Dataset entries
BEGIN

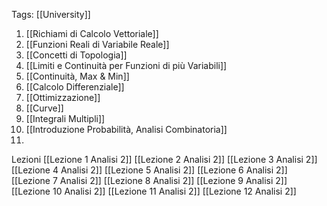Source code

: Tags: [[University]]
1. [[Richiami di Calcolo Vettoriale]] 
2. [[Funzioni Reali di Variabile Reale]]
3. [[Concetti di Topologia]] 
4. [[Limiti e Continuità per Funzioni di più Variabili]]
5. [[Continuità, Max & Min]]
6. [[Calcolo Differenziale]] 
7. [[Ottimizzazione]]
8. [[Curve]] 
9. [[Integrali Multipli]]
10. [[Introduzione Probabilità, Analisi Combinatoria]]
11. 

Lezioni
	[[Lezione 1 Analisi 2]]
	[[Lezione 2 Analisi 2]]
	[[Lezione 3 Analisi 2]]
	[[Lezione 4 Analisi 2]]
	[[Lezione 5 Analisi 2]]
	[[Lezione 6 Analisi 2]]
	[[Lezione 7 Analisi 2]]
	[[Lezione 8 Analisi 2]]
	[[Lezione 9 Analisi 2]]
	[[Lezione 10 Analisi 2]] 
	[[Lezione 11 Analisi 2]]
	[[Lezione 12 Analisi 2]] 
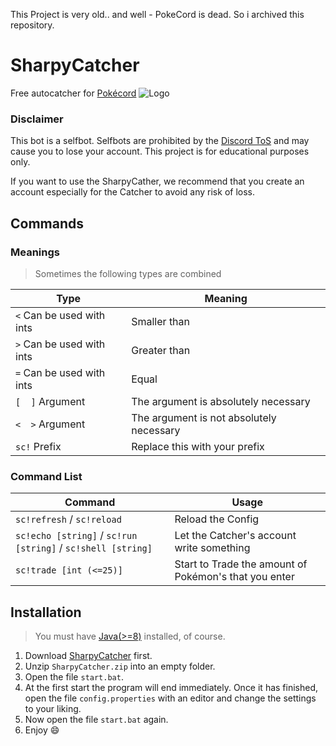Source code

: This Project is very old.. and well - PokeCord is dead. So i archived this repository.

# SharpyCatcher
Free autocatcher for [Pokécord](https://www.pokecord.com/)
![Logo](https://img.namespace.media/images/2021/09/19/logo.png)

### Disclaimer
This bot is a selfbot. Selfbots are prohibited by the [Discord ToS](https://discordapp.com/terms) and may cause you to lose your account.
This project is for educational purposes only.

If you want to use the SharpyCather, we recommend that you create an account especially for the Catcher to avoid any risk of loss.

## Commands
### Meanings
> Sometimes the following types are combined

| Type  | Meaning |
| ------------- | ------------- |
| ``<`` Can be used with ints | Smaller than  |
| ``>`` Can be used with ints | Greater than  |
| ``=`` Can be used with ints | Equal |
| ``[  ]`` Argument | The argument is absolutely necessary |
| ``<  >`` Argument | The argument is not absolutely necessary |
| ``sc!`` Prefix | Replace this with your prefix |

### Command List
| Command  | Usage |
| ------------- | ------------- |
| ``sc!refresh`` / ``sc!reload``  | Reload the Config  |
| ``sc!echo [string]`` / ``sc!run [string]`` / ``sc!shell [string]``  | Let the Catcher's account write something  |
| ``sc!trade [int (<=25)]``  | Start to Trade the amount of Pokémon's that you enter  |

## Installation
> You must have [Java(>=8)](https://java.com/de/download/) installed, of course.

1. Download [SharpyCatcher](https://github.com/ConCodeDC/SharpyCatcher/releases) first.
2. Unzip ``SharpyCatcher.zip`` into an empty folder.
5. Open the file ``start.bat``.
6. At the first start the program will end immediately. Once it has finished, open the file ``config.properties`` with an editor and change the settings to your liking.
7. Now open the file ``start.bat`` again.
8. Enjoy 😄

END

### Prompt
The answer is a bare number: how many lines of the records contain the string "absolutely"?

### Output of the exercise
2